API: Final five-year offshore program is ‘step in wrong direction’ for U.S. energy security

World Oil Staff December 15, 2023

(WO) — The American Petroleum Institute (API) released the following statement on Dec. 15 from the Vice President of Upstream Policy Holly Hopkins on the Biden administration’s approval of a five-year program for federal offshore leasing.

“Simply put, this final five-year program fails to meet the energy needs of the American people and could threaten to increase reliance on foreign energy sources. Demand for affordable, reliable energy is only growing, yet the administration is choosing to limit future production in a region that plays a critical role in powering our nation and supplies among the lowest carbon-intensive barrels in the world. This program is a step in the wrong direction for U.S. energy security and will only make it harder to meet growing energy demand over the long-term.”

For 45 years, the Interior Department has been required to prepare a five-year offshore leasing program that will best meet America’s energy needs for the ensuing five-year period, detailing a schedule for regular oil and natural gas lease sales, including in the Gulf of Mexico. The U.S. Department of the Interior released the final five-year program for federal offshore leasing in September, but the program is required to be reviewed by Congress for 60 days before it is finalized.

Interior’s final five-year program was nearly 500 days late and outlines a maximum of three potential oil and gas lease sales – the fewest oil and gas lease sales in history – in the Gulf of Mexico Program Area scheduled in 2025, 2027 and 2029. 2024 will be the first year since 1966 without an offshore lease sale.

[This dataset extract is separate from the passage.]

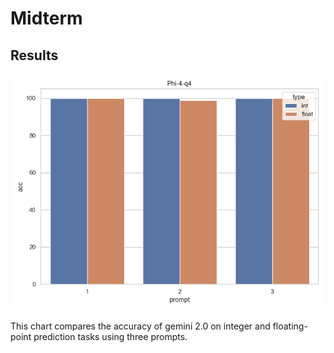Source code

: # Midterm
##  Results

![test01 Results](test01_results_01.png)

This chart compares the accuracy of gemini 2.0 on integer and floating-point prediction tasks using three prompts.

According to the U.S. EIA, Gulf of Mexico federal offshore oil production accounts for 15% of total U.S. crude oil production and federal offshore natural gas production in the Gulf accounts for 5% of total U.S. dry production. A recent report from NOIA conducted by ICF found that the U.S. Gulf of Mexico produces some of the lowest carbon intensity barrels in the world. Constrained production in this basin could be replaced by higher carbon intensity barrels from elsewhere in the world.